● Work instructions
Would you repeat each of the lines below exactly?

● Records contained in a dataset
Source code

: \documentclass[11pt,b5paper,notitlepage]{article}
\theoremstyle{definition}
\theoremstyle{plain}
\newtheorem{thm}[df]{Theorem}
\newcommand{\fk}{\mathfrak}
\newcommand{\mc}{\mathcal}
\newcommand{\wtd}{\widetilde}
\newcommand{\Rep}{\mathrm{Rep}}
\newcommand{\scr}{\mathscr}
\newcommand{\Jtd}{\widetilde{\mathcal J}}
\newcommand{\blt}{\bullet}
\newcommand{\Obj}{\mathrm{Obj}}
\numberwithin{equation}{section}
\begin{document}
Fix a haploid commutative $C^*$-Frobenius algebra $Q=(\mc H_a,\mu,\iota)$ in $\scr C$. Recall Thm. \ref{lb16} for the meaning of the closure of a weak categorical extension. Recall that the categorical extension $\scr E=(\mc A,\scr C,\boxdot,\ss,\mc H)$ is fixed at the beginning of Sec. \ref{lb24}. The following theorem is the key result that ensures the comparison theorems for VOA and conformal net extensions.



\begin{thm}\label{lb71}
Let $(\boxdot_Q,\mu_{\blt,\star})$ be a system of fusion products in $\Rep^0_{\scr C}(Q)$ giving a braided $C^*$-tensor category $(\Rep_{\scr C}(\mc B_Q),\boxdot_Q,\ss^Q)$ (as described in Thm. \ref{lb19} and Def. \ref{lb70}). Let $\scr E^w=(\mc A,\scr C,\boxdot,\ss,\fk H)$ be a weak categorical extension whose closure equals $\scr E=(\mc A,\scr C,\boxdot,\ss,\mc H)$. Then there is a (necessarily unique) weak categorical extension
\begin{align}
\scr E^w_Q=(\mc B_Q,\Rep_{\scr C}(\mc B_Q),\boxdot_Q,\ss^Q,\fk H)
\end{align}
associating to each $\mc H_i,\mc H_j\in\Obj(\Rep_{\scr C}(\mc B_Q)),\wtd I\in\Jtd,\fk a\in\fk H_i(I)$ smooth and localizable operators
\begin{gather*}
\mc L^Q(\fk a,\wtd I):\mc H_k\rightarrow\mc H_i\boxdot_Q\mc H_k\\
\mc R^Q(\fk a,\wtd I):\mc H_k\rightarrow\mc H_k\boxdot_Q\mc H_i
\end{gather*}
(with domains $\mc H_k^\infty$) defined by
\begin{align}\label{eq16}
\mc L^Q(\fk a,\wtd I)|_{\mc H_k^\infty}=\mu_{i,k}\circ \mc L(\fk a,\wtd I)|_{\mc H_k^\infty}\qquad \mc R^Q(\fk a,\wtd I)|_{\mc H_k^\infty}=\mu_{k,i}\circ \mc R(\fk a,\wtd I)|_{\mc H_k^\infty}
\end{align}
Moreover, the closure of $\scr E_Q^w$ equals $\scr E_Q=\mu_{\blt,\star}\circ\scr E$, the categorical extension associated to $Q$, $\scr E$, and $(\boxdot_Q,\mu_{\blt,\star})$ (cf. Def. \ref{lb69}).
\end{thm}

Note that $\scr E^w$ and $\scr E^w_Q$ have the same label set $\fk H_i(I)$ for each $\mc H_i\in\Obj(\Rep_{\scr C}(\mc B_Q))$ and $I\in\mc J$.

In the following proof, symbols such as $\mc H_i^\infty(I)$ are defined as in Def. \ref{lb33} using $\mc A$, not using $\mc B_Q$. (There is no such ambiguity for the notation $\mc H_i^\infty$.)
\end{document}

● Response
Source code

: \documentclass[11pt,b5paper,notitlepage]{article}
\theoremstyle{definition}
\theoremstyle{plain}
\newtheorem{thm}[df]{Theorem}
\newcommand{\fk}{\mathfrak}
\newcommand{\mc}{\mathcal}
\newcommand{\wtd}{\widetilde}
\newcommand{\Rep}{\mathrm{Rep}}
\newcommand{\scr}{\mathscr}
\newcommand{\Jtd}{\widetilde{\mathcal J}}
\newcommand{\blt}{\bullet}
\newcommand{\Obj}{\mathrm{Obj}}
\numberwithin{equation}{section}
\begin{document}
Fix a haploid commutative $C^*$-Frobenius algebra $Q=(\mc H_a,\mu,\iota)$ in $\scr C$. Recall Thm. \ref{lb16} for the meaning of the closure of a weak categorical extension. Recall that the categorical extension $\scr E=(\mc A,\scr C,\boxdot,\ss,\mc H)$ is fixed at the beginning of Sec. \ref{lb24}. The following theorem is the key result that ensures the comparison theorems for VOA and conformal net extensions.



\begin{thm}\label{lb71}
Let $(\boxdot_Q,\mu_{\blt,\star})$ be a system of fusion products in $\Rep^0_{\scr C}(Q)$ giving a braided $C^*$-tensor category $(\Rep_{\scr C}(\mc B_Q),\boxdot_Q,\ss^Q)$ (as described in Thm. \ref{lb19} and Def. \ref{lb70}). Let $\scr E^w=(\mc A,\scr C,\boxdot,\ss,\fk H)$ be a weak categorical extension whose closure equals $\scr E=(\mc A,\scr C,\boxdot,\ss,\mc H)$. Then there is a (necessarily unique) weak categorical extension
\begin{align}
\scr E^w_Q=(\mc B_Q,\Rep_{\scr C}(\mc B_Q),\boxdot_Q,\ss^Q,\fk H)
\end{align}
associating to each $\mc H_i,\mc H_j\in\Obj(\Rep_{\scr C}(\mc B_Q)),\wtd I\in\Jtd,\fk a\in\fk H_i(I)$ smooth and localizable operators
\begin{gather*}
\mc L^Q(\fk a,\wtd I):\mc H_k\rightarrow\mc H_i\boxdot_Q\mc H_k\\
\mc R^Q(\fk a,\wtd I):\mc H_k\rightarrow\mc H_k\boxdot_Q\mc H_i
\end{gather*}
(with domains $\mc H_k^\infty$) defined by
\begin{align}\label{eq16}
\mc L^Q(\fk a,\wtd I)|_{\mc H_k^\infty}=\mu_{i,k}\circ \mc L(\fk a,\wtd I)|_{\mc H_k^\infty}\qquad \mc R^Q(\fk a,\wtd I)|_{\mc H_k^\infty}=\mu_{k,i}\circ \mc R(\fk a,\wtd I)|_{\mc H_k^\infty}
\end{align}
Moreover, the closure of $\scr E_Q^w$ equals $\scr E_Q=\mu_{\blt,\star}\circ\scr E$, the categorical extension associated to $Q$, $\scr E$, and $(\boxdot_Q,\mu_{\blt,\star})$ (cf. Def. \ref{lb69}).
\end{thm}

Note that $\scr E^w$ and $\scr E^w_Q$ have the same label set $\fk H_i(I)$ for each $\mc H_i\in\Obj(\Rep_{\scr C}(\mc B_Q))$ and $I\in\mc J$.

In the following proof, symbols such as $\mc H_i^\infty(I)$ are defined as in Def. \ref{lb33} using $\mc A$, not using $\mc B_Q$. (There is no such ambiguity for the notation $\mc H_i^\infty$.)
\end{document}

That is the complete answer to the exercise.